Food is personal, which is why it's no surprise that some relatives will take your personal health decisions as a slight against them.

If a family member is open to it, share your food philosophy or the reasons for your healthy changes. But don't stress yourself trying to convert family members who are being openly antagonistic or trying to manipulate you into breaking your resolutions.

These are the times when it's important to have that bit of personal inspiration close by.

Turn to them as a reminder to stay strong. Review all the ways your health and life have improved thanks to your good habits. Think about the goals you want to meet.

And remind yourself that it's your health and your body. No one else gets a say.

5. Take control.

If you have a chance to influence a holiday meal for the better, take it!

Is the meal a potluck? Here's your chance to bring a healthy side dish.

Make a green veggie or a salad if you know everything else is bound to be beige.
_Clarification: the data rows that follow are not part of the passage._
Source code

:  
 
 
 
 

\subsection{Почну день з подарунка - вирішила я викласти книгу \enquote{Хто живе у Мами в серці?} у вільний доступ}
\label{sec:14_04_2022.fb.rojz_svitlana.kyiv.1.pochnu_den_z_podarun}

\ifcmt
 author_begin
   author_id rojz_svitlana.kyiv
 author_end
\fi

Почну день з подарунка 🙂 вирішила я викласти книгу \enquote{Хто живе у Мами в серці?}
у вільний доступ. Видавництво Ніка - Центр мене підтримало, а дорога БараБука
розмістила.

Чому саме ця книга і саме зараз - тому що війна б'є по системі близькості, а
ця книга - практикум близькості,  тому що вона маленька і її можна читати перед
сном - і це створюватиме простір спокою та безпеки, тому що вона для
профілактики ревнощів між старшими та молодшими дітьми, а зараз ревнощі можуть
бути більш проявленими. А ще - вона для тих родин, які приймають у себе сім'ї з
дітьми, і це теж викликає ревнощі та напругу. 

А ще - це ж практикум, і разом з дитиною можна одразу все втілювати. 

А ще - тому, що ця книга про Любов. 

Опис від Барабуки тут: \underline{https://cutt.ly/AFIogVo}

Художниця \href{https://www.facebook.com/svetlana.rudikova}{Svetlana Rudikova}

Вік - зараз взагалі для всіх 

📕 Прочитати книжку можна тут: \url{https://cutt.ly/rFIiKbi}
If you can count on at least one fruit and one veggie dish, volunteer for a typically unhealthy side instead. But now, you can give it a healthy twist.

You don't even have to tell anyone that you made healthy adjustments or substitutions.
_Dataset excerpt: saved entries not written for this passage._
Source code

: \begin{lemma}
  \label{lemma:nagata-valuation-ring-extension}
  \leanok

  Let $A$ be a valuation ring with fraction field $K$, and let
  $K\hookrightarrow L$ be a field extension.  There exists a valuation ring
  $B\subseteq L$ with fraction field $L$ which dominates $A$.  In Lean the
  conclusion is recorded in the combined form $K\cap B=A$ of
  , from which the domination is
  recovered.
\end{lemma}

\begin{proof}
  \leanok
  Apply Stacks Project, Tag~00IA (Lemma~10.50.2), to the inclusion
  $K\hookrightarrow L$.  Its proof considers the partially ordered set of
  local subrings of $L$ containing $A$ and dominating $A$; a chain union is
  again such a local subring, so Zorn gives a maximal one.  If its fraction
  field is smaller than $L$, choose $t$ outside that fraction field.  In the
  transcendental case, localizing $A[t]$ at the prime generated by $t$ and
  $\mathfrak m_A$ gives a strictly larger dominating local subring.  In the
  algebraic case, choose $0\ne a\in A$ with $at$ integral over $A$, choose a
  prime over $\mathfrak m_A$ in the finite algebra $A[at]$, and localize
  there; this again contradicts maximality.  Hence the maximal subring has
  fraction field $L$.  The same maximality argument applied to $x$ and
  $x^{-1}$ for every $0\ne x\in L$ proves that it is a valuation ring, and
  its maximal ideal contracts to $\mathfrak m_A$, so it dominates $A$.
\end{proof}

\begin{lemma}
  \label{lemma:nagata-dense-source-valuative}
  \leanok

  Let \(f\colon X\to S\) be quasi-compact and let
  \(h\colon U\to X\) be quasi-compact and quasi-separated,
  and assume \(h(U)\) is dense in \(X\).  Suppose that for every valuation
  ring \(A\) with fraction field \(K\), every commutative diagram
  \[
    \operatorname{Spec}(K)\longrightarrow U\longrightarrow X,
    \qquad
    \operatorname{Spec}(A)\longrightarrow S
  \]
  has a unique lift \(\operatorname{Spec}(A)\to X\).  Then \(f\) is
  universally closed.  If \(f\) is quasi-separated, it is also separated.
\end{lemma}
Are you hosting? That means the menu is yours to control.

Make sure you keep a few holiday staples on the menu, but go wild with a healthy rainbow of side dishes. This is your chance to introduce the family to delicious, healthy foods they might not otherwise try.

Tip: When introducing a healthy dish, play up an ingredient or two you know will be a hit, like the parmesan and garlic in your roasted butternut squash or the bacon in your brussels sprouts.

If all else fails, skip the family guilt trip and plan a festive, tasty, healthy event with like-minded friends.

Fill up on good food and supportive fellowship, and then, if you're feeling magnanimous, swing by the family event for dessert and coffee.

Because honestly? If you're going to get the guilt trip either way, you might as well get it for attending a meal that actually brings you joy.